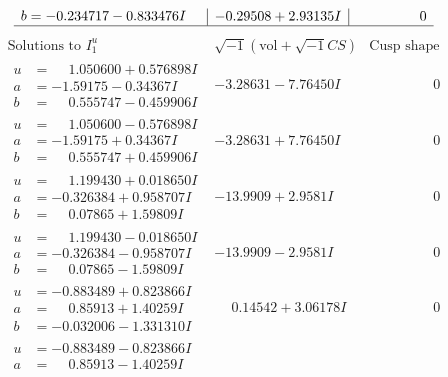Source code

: \documentclass[1p]{elsarticle_modified}
\theoremstyle{definition}
\newcommand{\I}{\sqrt{-1}}
\begin{document}
$$\begin{array}{c|c|c}
\begin{aligned}
b &= -0.234717 - 0.833476 I\end{aligned}
 & -0.29508 + 2.93135 I & \phantom{-0.000000 } 0\\
 \hline 
 \end{array}$$\newpage$$\begin{array}{c|c|c}  
\text{Solutions to }I^u_{1}& \I (\text{vol} + \sqrt{-1}CS) & \text{Cusp shape}\\
 \hline 
\begin{aligned}
u &= \phantom{-}1.050600 + 0.576898 I \\
a &= -1.59175 - 0.34367 I \\
b &= \phantom{-}0.555747 - 0.459906 I\end{aligned}
 & -3.28631 - 7.76450 I & \phantom{-0.000000 } 0 \\ \hline\begin{aligned}
u &= \phantom{-}1.050600 - 0.576898 I \\
a &= -1.59175 + 0.34367 I \\
b &= \phantom{-}0.555747 + 0.459906 I\end{aligned}
 & -3.28631 + 7.76450 I & \phantom{-0.000000 } 0 \\ \hline\begin{aligned}
u &= \phantom{-}1.199430 + 0.018650 I \\
a &= -0.326384 + 0.958707 I \\
b &= \phantom{-}0.07865 + 1.59809 I\end{aligned}
 & -13.9909 + 2.9581 I & \phantom{-0.000000 } 0 \\ \hline\begin{aligned}
u &= \phantom{-}1.199430 - 0.018650 I \\
a &= -0.326384 - 0.958707 I \\
b &= \phantom{-}0.07865 - 1.59809 I\end{aligned}
 & -13.9909 - 2.9581 I & \phantom{-0.000000 } 0 \\ \hline\begin{aligned}
u &= -0.883489 + 0.823866 I \\
a &= \phantom{-}0.85913 + 1.40259 I \\
b &= -0.032006 - 1.331310 I\end{aligned}
 & \phantom{-}0.14542 + 3.06178 I & \phantom{-0.000000 } 0 \\ \hline\begin{aligned}
u &= -0.883489 - 0.823866 I \\
a &= \phantom{-}0.85913 - 1.40259 I \\

\end{aligned}
\end{array}$$
\end{document}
--------------------------------
_Goal of the exercise_
Exact copies of all the entries, without any pictures, are what the answer must contain.

_Task solution_
Source code

: \documentclass[1p]{elsarticle_modified}
\theoremstyle{definition}
\newcommand{\I}{\sqrt{-1}}
\begin{document}
$$\begin{array}{c|c|c}
\begin{aligned}
b &= -0.234717 - 0.833476 I\end{aligned}
 & -0.29508 + 2.93135 I & \phantom{-0.000000 } 0\\
 \hline 
 \end{array}$$\newpage$$\begin{array}{c|c|c}  
\text{Solutions to }I^u_{1}& \I (\text{vol} + \sqrt{-1}CS) & \text{Cusp shape}\\
 \hline 
\begin{aligned}
u &= \phantom{-}1.050600 + 0.576898 I \\
a &= -1.59175 - 0.34367 I \\
b &= \phantom{-}0.555747 - 0.459906 I\end{aligned}
 & -3.28631 - 7.76450 I & \phantom{-0.000000 } 0 \\ \hline\begin{aligned}
u &= \phantom{-}1.050600 - 0.576898 I \\
a &= -1.59175 + 0.34367 I \\
b &= \phantom{-}0.555747 + 0.459906 I\end{aligned}
 & -3.28631 + 7.76450 I & \phantom{-0.000000 } 0 \\ \hline\begin{aligned}
u &= \phantom{-}1.199430 + 0.018650 I \\
a &= -0.326384 + 0.958707 I \\
b &= \phantom{-}0.07865 + 1.59809 I\end{aligned}
 & -13.9909 + 2.9581 I & \phantom{-0.000000 } 0 \\ \hline\begin{aligned}
u &= \phantom{-}1.199430 - 0.018650 I \\
a &= -0.326384 - 0.958707 I \\
b &= \phantom{-}0.07865 - 1.59809 I\end{aligned}
 & -13.9909 - 2.9581 I & \phantom{-0.000000 } 0 \\ \hline\begin{aligned}
u &= -0.883489 + 0.823866 I \\
a &= \phantom{-}0.85913 + 1.40259 I \\
b &= -0.032006 - 1.331310 I\end{aligned}
 & \phantom{-}0.14542 + 3.06178 I & \phantom{-0.000000 } 0 \\ \hline\begin{aligned}
u &= -0.883489 - 0.823866 I \\
a &= \phantom{-}0.85913 - 1.40259 I \\

\end{aligned}
\end{array}$$
\end{document}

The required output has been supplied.